Pavan: One point of discussion from earlier slides: I was not expecting the espaloma predicted FF parameters (bond and angle force constants) to be that close to OpenFF (or GAFF), from Figure 3a. I was expecting some variations at least in case of double and single bond force constants since they are way different than QM (or Modified seminario) suggested values in our FFs now.

Yuanqing is experimenting with fitting parts of SPICE right now, but mostly focusing on trying to get fitting to forces to scale to SPICE-size dataset sizes.

David: Mispredicting geometries for druglike compounds is a significant problem for Industry partners. Deviations of minima, weird ring puckering, aromatic X-H bond angles, etc.
David: How do we hunt for areas where we need more training data? What about adversarial learning techniques to identify new QM data points?

Could run dynamics and cross-check energies and prioritize conformers where there are big differences in energy.

John: May need three levels: Large, expensive QM datasets, followed by high-quality ML surrogates of QM (ms/calculation), followed by MM fitting to the ML surrogate

David: XTB is available in QCEngine, and it’s really fast and reasonably high quality
Limmer lab has Python interface (accessed via QCEngine)

Yuanqing: We have a straightforward way to predict uncertainty in espaloma parameters by evaluating with different models, so we can in principle use this uncertainty to drive an active learning scheme on compound sets of interest.
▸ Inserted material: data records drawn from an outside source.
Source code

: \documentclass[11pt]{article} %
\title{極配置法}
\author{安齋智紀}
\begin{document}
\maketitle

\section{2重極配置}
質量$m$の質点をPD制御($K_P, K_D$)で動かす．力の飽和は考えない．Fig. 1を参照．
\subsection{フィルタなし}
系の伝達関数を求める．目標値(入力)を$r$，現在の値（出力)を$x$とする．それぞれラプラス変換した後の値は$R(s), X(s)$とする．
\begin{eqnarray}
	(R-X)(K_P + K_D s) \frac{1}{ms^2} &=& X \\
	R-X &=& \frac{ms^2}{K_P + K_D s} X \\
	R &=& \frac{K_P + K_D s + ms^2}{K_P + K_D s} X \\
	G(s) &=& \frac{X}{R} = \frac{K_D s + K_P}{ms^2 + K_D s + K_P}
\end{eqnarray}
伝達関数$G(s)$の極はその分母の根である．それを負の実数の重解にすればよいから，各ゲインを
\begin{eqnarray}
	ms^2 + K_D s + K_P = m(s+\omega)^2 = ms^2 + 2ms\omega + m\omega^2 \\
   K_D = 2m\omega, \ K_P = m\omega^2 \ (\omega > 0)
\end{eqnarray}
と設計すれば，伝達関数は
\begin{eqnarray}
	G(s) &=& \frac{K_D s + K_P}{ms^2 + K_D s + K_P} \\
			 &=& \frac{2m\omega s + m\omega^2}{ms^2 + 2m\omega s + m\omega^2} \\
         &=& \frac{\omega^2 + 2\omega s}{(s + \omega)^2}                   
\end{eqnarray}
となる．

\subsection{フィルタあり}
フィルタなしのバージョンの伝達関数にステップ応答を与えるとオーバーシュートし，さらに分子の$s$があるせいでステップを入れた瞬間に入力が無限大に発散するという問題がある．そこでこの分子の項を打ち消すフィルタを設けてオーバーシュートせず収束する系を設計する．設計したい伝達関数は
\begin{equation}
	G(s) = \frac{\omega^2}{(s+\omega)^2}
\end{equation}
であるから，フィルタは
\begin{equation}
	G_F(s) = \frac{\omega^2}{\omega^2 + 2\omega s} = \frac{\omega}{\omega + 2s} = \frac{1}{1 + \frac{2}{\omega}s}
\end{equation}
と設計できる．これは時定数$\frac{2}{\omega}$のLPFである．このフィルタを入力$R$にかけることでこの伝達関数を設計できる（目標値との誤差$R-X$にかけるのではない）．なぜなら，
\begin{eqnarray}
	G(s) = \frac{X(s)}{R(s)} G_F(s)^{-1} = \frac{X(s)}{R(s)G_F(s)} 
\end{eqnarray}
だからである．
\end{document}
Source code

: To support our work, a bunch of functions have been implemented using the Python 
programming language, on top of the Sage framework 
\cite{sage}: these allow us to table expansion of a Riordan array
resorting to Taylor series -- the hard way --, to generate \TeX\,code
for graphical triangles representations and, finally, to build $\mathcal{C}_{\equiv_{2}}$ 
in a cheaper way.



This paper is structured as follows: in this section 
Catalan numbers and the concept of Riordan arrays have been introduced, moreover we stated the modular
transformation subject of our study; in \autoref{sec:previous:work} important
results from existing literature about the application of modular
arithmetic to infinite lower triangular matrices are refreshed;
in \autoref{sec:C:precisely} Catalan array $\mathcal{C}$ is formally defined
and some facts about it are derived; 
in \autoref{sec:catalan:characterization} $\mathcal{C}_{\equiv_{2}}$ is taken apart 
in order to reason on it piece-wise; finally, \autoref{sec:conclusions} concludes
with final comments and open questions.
Yuanqing: Lack of topology information in large datasets like ANI are not useful because there is no topology information.

Pavan is writing up benchmarking paper: Current QM level of theory for OpenFF is still the best compromise between speed and accuracy

Michael: How do we fit this into NIH grant proposal?

espaloma/convolutional graph nets could be considered as the evolution of recognizing discrete atom types; SMARTS aren’t specific enough to capture subtle details like Wiberg bond orders or charge information
end-to-end optimizable eliminates intractability of mixed discrete/continuous optimization of typing and parameter assignment, enabling everything to be easily optimized together
enables uncertainty quantification of resulting parameter sets to propagate model uncertainty into parameters
uses modern capabilities of machine learning frameworks

Emphasize that it’s easier to perform experiments with new physical functional forms to quantify which physical models works better and why.

David: OpenFF infrastructure folks have not been able to highly automate benchmarks yet. An NIH grant aim could be to invest more in automated benchmarking infrastructure

Experiments:

“ddE” minimized conformer energy differences: Instead of QM vs MM RMSE for the same snapshots, we should also compute the “ddE energy distribution” where both QM and MM are minimized independently to different conformations in the same basin, and the relative conformer energies are used to quantify the error between QM and MM. Pavan has done some of these comparisons.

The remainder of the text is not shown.